-- RECORDS PROVIDED follows --

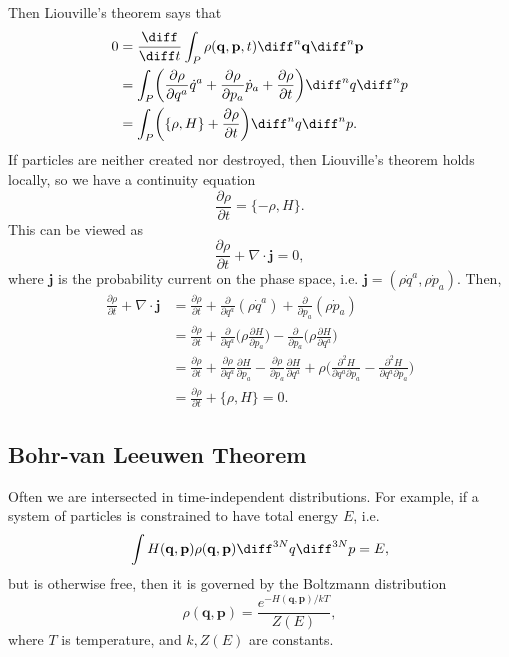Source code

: \documentclass[12pt]{article}
\begin{document}
Then Liouville's theorem says that
\begin{align*}
	0 &= \frac{\diff}{\diff t} \int_P \rho(\mathbf{q}, \mathbf{p}, t) \diff^n \mathbf{q} \diff^n \mathbf{p} \\
	  &= \int_P \biggl( \frac{\partial \rho}{\partial q^a} \dot q^a + \frac{\partial \rho}{\partial p_a} \dot p_a + \frac{\partial \rho}{\partial t} \biggr) \diff^n q \diff^n p \\
	  &= \int_P \biggl( \{\rho, H\} + \frac{\partial \rho}{\partial t} \biggr) \diff^n q \diff^n p.
\end{align*}
If particles are neither created nor destroyed, then Liouville's theorem holds locally, so we have a continuity equation
\[
	\frac{\partial \rho}{\partial t} = \{- \rho, H\}.
\]
This can be viewed as
\[
\frac{\partial \rho}{\partial t} + \nabla \cdot \mathbf{j} = 0,
\]
where $\mathbf{j}$ is the probability current on the phase space, i.e. $\mathbf{j} = (\rho \dot q^a, \rho \dot p_a)$. Then,
\begin{align*}
	\frac{\partial \rho}{\partial t} + \nabla \cdot \mathbf{j} &= \frac{\partial \rho}{\partial t} + \frac{\partial}{\partial q^a}(\rho \dot q^a) + \frac{\partial}{\partial p_a}(\rho \dot p_a) \\
								   &= \frac{\partial \rho}{\partial t} + \frac{\partial}{\partial q^a} \biggl( \rho \frac{\partial H}{\partial p_a} \biggr) - \frac{\partial}{\partial p_a} \biggl( \rho \frac{\partial H}{\partial q^a} \biggr) \\
								   &= \frac{\partial \rho}{\partial t} + \frac{\partial \rho}{\partial q^a} \frac{\partial H}{\partial p_a} - \frac{\partial \rho}{\partial p_a} \frac{\partial H}{\partial q^a} + \rho \biggl( \frac{\partial^2 H}{\partial q^a \partial p_a} - \frac{\partial^2 H}{\partial q^a \partial p_a} \biggr) \\
								   &= \frac{\partial \rho}{\partial t} + \{\rho, H\} = 0.
\end{align*}

\subsection{Bohr-van Leeuwen Theorem}
\label{sub:bvl_thm}

Often we are intersected in time-independent distributions. For example, if a system of particles is constrained to have total energy $E$, i.e.
\[
\int H(\mathbf{q}, \mathbf{p}) \rho (\mathbf{q}, \mathbf{p}) \diff^{3N} q \diff^{3N} p = E,
\]
but is otherwise free, then it is governed by the Boltzmann distribution
\[
\rho(\mathbf{q}, \mathbf{p}) = \frac{e^{-H(\mathbf{q}, \mathbf{p})/kT}}{Z(E)},
\]
where $T$ is temperature, and $k, Z(E)$ are constants.
\end{document}
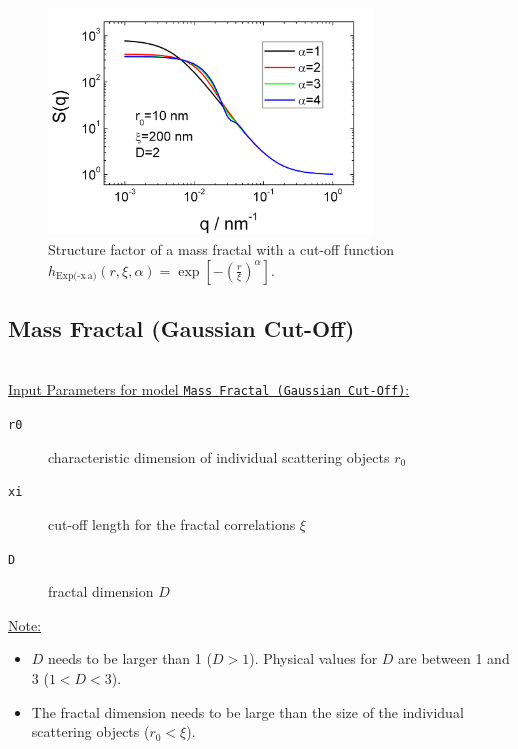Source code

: \begin{figure}[htb]
\begin{center}
\includegraphics[width=0.768\textwidth,height=0.488\textwidth]{../images/structure_factor/MassFractals/SQExp(pow(x,a))CutOff.png}
\end{center}
\caption{Structure factor of a mass fractal with a cut-off function
$h_\text{Exp(-x$\hat{~}$a)}(r,\xi,\alpha) = \exp\left[-\left(\tfrac{r}{\xi}\right)^\alpha\right]$.}
\label{fig:SQExpxaCutOff}
\end{figure}


\clearpage
\subsection{Mass Fractal (Gaussian Cut-Off)}
~\\

\underline{Input Parameters for model \texttt{Mass Fractal (Gaussian Cut-Off)}:}
\begin{description}
\item[\texttt{r0}] characteristic dimension of individual scattering objects $r_0$
\item[\texttt{xi}] cut-off length for the fractal correlations $\xi$
\item[\texttt{D}] fractal dimension $D$
\end{description}

\underline{Note:}
\begin{itemize}
\item $D$ needs to be larger than 1 ($D>1$). Physical values for $D$ are between 1 and 3 ($1<D<3$).
\item The fractal dimension needs to be large than the size of the individual scattering objects ($r_0 < \xi$).
\end{itemize}

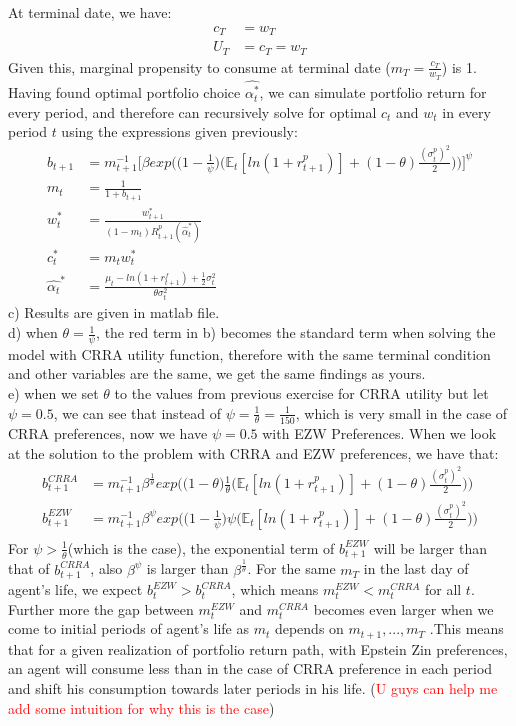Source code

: \documentclass[12pt,a4paper]{article}
\begin{document}
At terminal date, we have: 
\begin{align*}
    c_T&=w_T\\
    U_T&=c_T=w_T
\end{align*}
Given this, marginal propensity to consume at terminal date  \big($m_T=\frac{c_T}{w_T}$\big)  is 1. Having found optimal portfolio choice $ \hat{\alpha_t^*}$, we can simulate portfolio return for every period, and therefore can recursively solve for optimal $c_t$ and $w_t$ in every period $t$ using the expressions given previously: 
\begin{align*}
    b_{t+1}&=m_{t+1}^{-1}\bigg[\beta  exp\bigg(\bigg(1-\frac{1}{\psi}\bigg)\bigg(\mathbb{E}_t[ln(1+r^p_{t+1})]+(1-\theta)\frac{(\sigma_t^p)^2}{2}\bigg)\bigg)\bigg]^{\psi}\\
    m_{t}&=\frac{1}{1+b_{t+1}}\\
    w_t^*&=\frac{w_{t+1}^*}{(1-m_t)R_{t+1}^p(\hat{\alpha}_t^*)}\\
    c_t^*&=m_tw_t^*\\
    \hat{\alpha_t}^{*}&=\frac{\mu_t-ln(1+r^f_{t+1})+\frac{1}{2}\sigma_t^2}{\theta\sigma_t^2} 
\end{align*}
c) Results are given in matlab file.\\

d) when $\theta=\frac{1}{\psi}$, the red term in b) becomes the standard term when solving the model with CRRA utility function, therefore with the same terminal condition and other variables are the same, we get the same findings as yours.\\

e) when we set $\theta$ to the values from previous exercise for CRRA utility but let $\psi=0.5$, we can see that instead of $\psi=\frac{1}{\theta}=\frac{1}{150}$, which is very small in the case of CRRA preferences, now we have $\psi=0.5$ with EZW Preferences. When we look at the solution to the problem with CRRA and EZW preferences, we have that:
\begin{align*}
    b_{t+1}^{CRRA}&=m_{t+1}^{-1}\beta^{\frac{1}{\theta}}  exp\bigg(\bigg  (1-\theta\bigg)\frac{1}{\theta}\bigg(\mathbb{E}_t[ln(1+r^p_{t+1})]+(1-\theta)\frac{(\sigma_t^p)^2}{2}\bigg)\bigg)\\
     b_{t+1}^{EZW}&=m_{t+1}^{-1}\beta^\psi exp\bigg(\bigg(1-\frac{1}{\psi}\bigg)\psi\bigg(\mathbb{E}_t[ln(1+r^p_{t+1})]+(1-\theta)\frac{(\sigma_t^p)^2}{2}\bigg)\bigg)\\
\end{align*}
For $\psi>\frac{1}{\theta}$(which is the case), the exponential term of $b_{t+1}^{EZW}$ will be larger than that of $b_{t+1}^{CRRA}$, also $\beta^\psi$ is larger than $\beta^\frac{1}{\theta}$. For the same $m_T$ in the last day of agent's life, we expect $b_t^{EZW}>b_t^{CRRA}$, which means $m_t^{EZW}<m_t^{CRRA}$ for all $t$. Further more the gap between $m_t^{EZW}$ and $m_t^{CRRA}$ becomes even larger when we come to initial periods of agent's life as $m_t$ depends on $m_{t+1},...,m_T$
.This means that for a given realization of portfolio return path, with Epstein Zin preferences, an agent will consume less than in the case of CRRA preference in each period and shift his consumption towards later periods in his life. (\textcolor{red}{U guys can help me add some intuition for why this is the case}) \\
\end{document}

-- RECORDS PROVIDED concluded --

DIRECTIONS FOR THIS TASK –
Look over the listing. Pull out every line with the string "therefore" in it.

EXERCISE ANSWER –
Given this, marginal propensity to consume at terminal date  \big($m_T=\frac{c_T}{w_T}$\big)  is 1. Having found optimal portfolio choice $ \hat{\alpha_t^*}$, we can simulate portfolio return for every period, and therefore can recursively solve for optimal $c_t$ and $w_t$ in every period $t$ using the expressions given previously: 
d) when $\theta=\frac{1}{\psi}$, the red term in b) becomes the standard term when solving the model with CRRA utility function, therefore with the same terminal condition and other variables are the same, we get the same findings as yours.\\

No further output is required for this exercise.